[Items listed in a dataset]
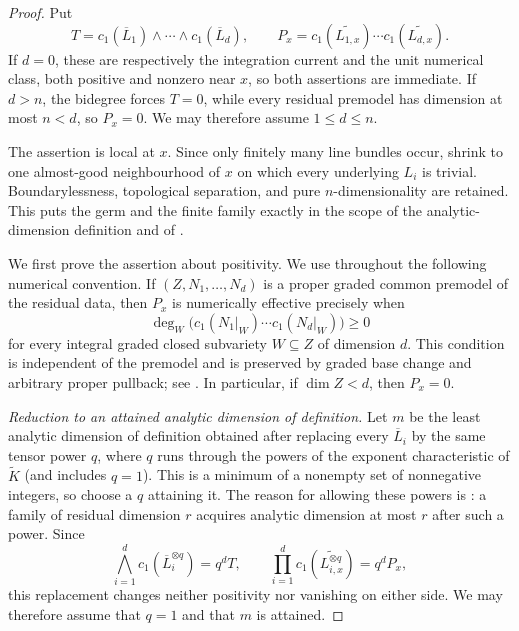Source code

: \begin{proof}
Put
\[
 T=c_1(\overline L_1)\wedge\cdots\wedge c_1(\overline L_d),
 \qquad
 P_x=c_1(\widetilde{L_{1,x}})\cdots
          c_1(\widetilde{L_{d,x}}).
\]
If $d=0$, these are respectively the integration current and the unit
numerical class, both positive and nonzero near $x$, so both assertions
are immediate.  If $d>n$, the bidegree forces $T=0$, while every
residual premodel has dimension at most $n<d$, so $P_x=0$.  We may
therefore assume $1\leq d\leq n$.

The assertion is local at $x$.  Since only finitely many line bundles
occur, shrink to one almost-good neighbourhood of $x$ on which every
underlying $L_i$ is trivial.  Boundarylessness, topological separation,
and pure $n$-dimensionality are retained.  This puts the germ and the
finite family exactly in the scope of the analytic-dimension definition
and of \cite[Proposition~17.6.4]{CLD25}.

We first prove the assertion about positivity.  We use throughout the
following numerical convention.  If $(Z,N_1,\ldots,N_d)$ is a proper
graded common premodel of the residual data, then $P_x$ is numerically
effective precisely when
\begin{equation}
 \deg_W\bigl(c_1(N_1|_W)\cdots c_1(N_d|_W)\bigr)\geq0
 \label{eq:ch17-formal-positivity-numerical-test}
\end{equation}
for every integral graded closed subvariety $W\subseteq Z$ of dimension
$d$.  This condition is independent of the premodel and is preserved by
graded base change and arbitrary proper pullback; see
\cite[\S\S10.4.11 and 10.7.14]{CLD25}.  In particular, if
$\dim Z<d$, then $P_x=0$.

\emph{Reduction to an attained analytic dimension of definition.}
Let $m$ be the least analytic dimension of definition obtained after
replacing every $\overline L_i$ by the same tensor power $q$, where
$q$ runs through the powers of the exponent characteristic of
$\widetilde K$ (and includes $q=1$).  This is a minimum of a nonempty
set of nonnegative integers, so choose a $q$ attaining it.  The reason for
allowing these powers is \cite[Proposition~17.6.4]{CLD25}: a family of
residual dimension $r$ acquires analytic dimension at most $r$ after
such a power.  Since
\[
 \bigwedge_{i=1}^d c_1(\overline L_i^{\otimes q})=q^dT,
 \qquad
 \prod_{i=1}^dc_1(\widetilde{L_{i,x}^{\otimes q}})=q^dP_x,
\]
this replacement changes neither positivity nor vanishing on either side.
We may therefore assume that $q=1$ and that $m$ is attained.


\end{proof}

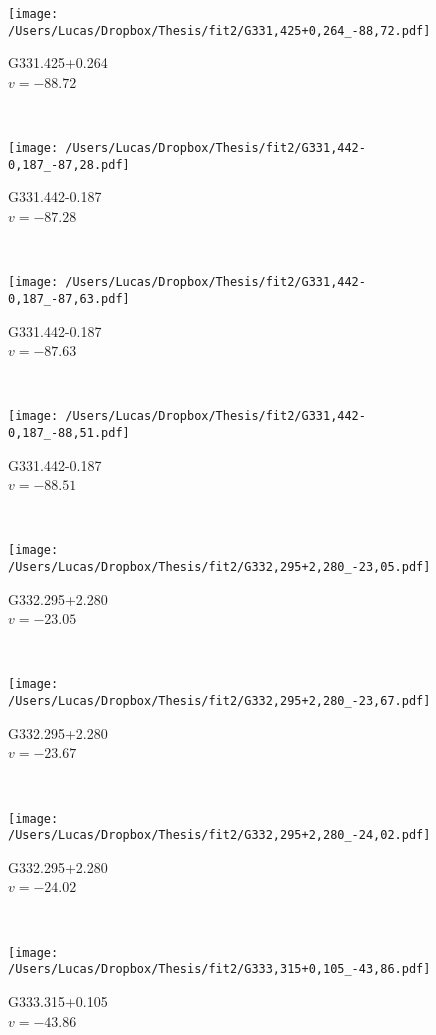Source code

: \begin{figure*}[t]\ContinuedFloat
	\centering
	\begin{subfigure}[t]{0.3\textwidth}
		\texttt{[image: /Users/Lucas/Dropbox/Thesis/fit2/G331,425+0,264\_-88,72.pdf]}
		\caption[]{G331.425+0.264\\$v=-88.72$\,\kms}
	\end{subfigure}
	~
	\begin{subfigure}[t]{0.3\textwidth}
		\texttt{[image: /Users/Lucas/Dropbox/Thesis/fit2/G331,442-0,187\_-87,28.pdf]}
		\caption[]{G331.442-0.187\\$v=-87.28$\,\kms}
	\end{subfigure}
	~
	\begin{subfigure}[t]{0.3\textwidth}
		\texttt{[image: /Users/Lucas/Dropbox/Thesis/fit2/G331,442-0,187\_-87,63.pdf]}
		\caption[]{G331.442-0.187\\$v=-87.63$\,\kms}
	\end{subfigure}
	~
	\begin{subfigure}[t]{0.3\textwidth}
		\texttt{[image: /Users/Lucas/Dropbox/Thesis/fit2/G331,442-0,187\_-88,51.pdf]}
		\caption[]{G331.442-0.187\\$v=-88.51$\,\kms}
	\end{subfigure}
	~
	\begin{subfigure}[t]{0.3\textwidth}
		\texttt{[image: /Users/Lucas/Dropbox/Thesis/fit2/G332,295+2,280\_-23,05.pdf]}
		\caption[]{G332.295+2.280\\$v=-23.05$\,\kms}
	\end{subfigure}
	~
	\begin{subfigure}[t]{0.3\textwidth}
		\texttt{[image: /Users/Lucas/Dropbox/Thesis/fit2/G332,295+2,280\_-23,67.pdf]}
		\caption[]{G332.295+2.280\\$v=-23.67$\,\kms}
	\end{subfigure}
	~
	\begin{subfigure}[t]{0.3\textwidth}
		\texttt{[image: /Users/Lucas/Dropbox/Thesis/fit2/G332,295+2,280\_-24,02.pdf]}
		\caption[]{G332.295+2.280\\$v=-24.02$\,\kms}
	\end{subfigure}
	~
	\begin{subfigure}[t]{0.3\textwidth}
		\texttt{[image: /Users/Lucas/Dropbox/Thesis/fit2/G333,315+0,105\_-43,86.pdf]}
		\caption[]{G333.315+0.105\\$v=-43.86$\,\kms}

\end{subfigure}
\end{figure*}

# [WHAT YOU WILL DO]
Verbatim output of every entry above is required, though pictures are to be left out.

# [EXERCISE SOLUTION]
Source code

: \begin{proof}
Put
\[
 T=c_1(\overline L_1)\wedge\cdots\wedge c_1(\overline L_d),
 \qquad
 P_x=c_1(\widetilde{L_{1,x}})\cdots
          c_1(\widetilde{L_{d,x}}).
\]
If $d=0$, these are respectively the integration current and the unit
numerical class, both positive and nonzero near $x$, so both assertions
are immediate.  If $d>n$, the bidegree forces $T=0$, while every
residual premodel has dimension at most $n<d$, so $P_x=0$.  We may
therefore assume $1\leq d\leq n$.

The assertion is local at $x$.  Since only finitely many line bundles
occur, shrink to one almost-good neighbourhood of $x$ on which every
underlying $L_i$ is trivial.  Boundarylessness, topological separation,
and pure $n$-dimensionality are retained.  This puts the germ and the
finite family exactly in the scope of the analytic-dimension definition
and of \cite[Proposition~17.6.4]{CLD25}.

We first prove the assertion about positivity.  We use throughout the
following numerical convention.  If $(Z,N_1,\ldots,N_d)$ is a proper
graded common premodel of the residual data, then $P_x$ is numerically
effective precisely when
\begin{equation}
 \deg_W\bigl(c_1(N_1|_W)\cdots c_1(N_d|_W)\bigr)\geq0
 \label{eq:ch17-formal-positivity-numerical-test}
\end{equation}
for every integral graded closed subvariety $W\subseteq Z$ of dimension
$d$.  This condition is independent of the premodel and is preserved by
graded base change and arbitrary proper pullback; see
\cite[\S\S10.4.11 and 10.7.14]{CLD25}.  In particular, if
$\dim Z<d$, then $P_x=0$.

\emph{Reduction to an attained analytic dimension of definition.}
Let $m$ be the least analytic dimension of definition obtained after
replacing every $\overline L_i$ by the same tensor power $q$, where
$q$ runs through the powers of the exponent characteristic of
$\widetilde K$ (and includes $q=1$).  This is a minimum of a nonempty
set of nonnegative integers, so choose a $q$ attaining it.  The reason for
allowing these powers is \cite[Proposition~17.6.4]{CLD25}: a family of
residual dimension $r$ acquires analytic dimension at most $r$ after
such a power.  Since
\[
 \bigwedge_{i=1}^d c_1(\overline L_i^{\otimes q})=q^dT,
 \qquad
 \prod_{i=1}^dc_1(\widetilde{L_{i,x}^{\otimes q}})=q^dP_x,
\]
this replacement changes neither positivity nor vanishing on either side.
We may therefore assume that $q=1$ and that $m$ is attained.


\end{proof}

Source code

: \begin{figure*}[t]\ContinuedFloat
	\centering
	\begin{subfigure}[t]{0.3\textwidth}
		\texttt{[image: /Users/Lucas/Dropbox/Thesis/fit2/G331,425+0,264\_-88,72.pdf]}
		\caption[]{G331.425+0.264\\$v=-88.72$\,\kms}
	\end{subfigure}
	~
	\begin{subfigure}[t]{0.3\textwidth}
		\texttt{[image: /Users/Lucas/Dropbox/Thesis/fit2/G331,442-0,187\_-87,28.pdf]}
		\caption[]{G331.442-0.187\\$v=-87.28$\,\kms}
	\end{subfigure}
	~
	\begin{subfigure}[t]{0.3\textwidth}
		\texttt{[image: /Users/Lucas/Dropbox/Thesis/fit2/G331,442-0,187\_-87,63.pdf]}
		\caption[]{G331.442-0.187\\$v=-87.63$\,\kms}
	\end{subfigure}
	~
	\begin{subfigure}[t]{0.3\textwidth}
		\texttt{[image: /Users/Lucas/Dropbox/Thesis/fit2/G331,442-0,187\_-88,51.pdf]}
		\caption[]{G331.442-0.187\\$v=-88.51$\,\kms}
	\end{subfigure}
	~
	\begin{subfigure}[t]{0.3\textwidth}
		\texttt{[image: /Users/Lucas/Dropbox/Thesis/fit2/G332,295+2,280\_-23,05.pdf]}
		\caption[]{G332.295+2.280\\$v=-23.05$\,\kms}
	\end{subfigure}
	~
	\begin{subfigure}[t]{0.3\textwidth}
		\texttt{[image: /Users/Lucas/Dropbox/Thesis/fit2/G332,295+2,280\_-23,67.pdf]}
		\caption[]{G332.295+2.280\\$v=-23.67$\,\kms}
	\end{subfigure}
	~
	\begin{subfigure}[t]{0.3\textwidth}
		\texttt{[image: /Users/Lucas/Dropbox/Thesis/fit2/G332,295+2,280\_-24,02.pdf]}
		\caption[]{G332.295+2.280\\$v=-24.02$\,\kms}
	\end{subfigure}
	~
	\begin{subfigure}[t]{0.3\textwidth}
		\texttt{[image: /Users/Lucas/Dropbox/Thesis/fit2/G333,315+0,105\_-43,86.pdf]}
		\caption[]{G333.315+0.105\\$v=-43.86$\,\kms}

\end{subfigure}
\end{figure*}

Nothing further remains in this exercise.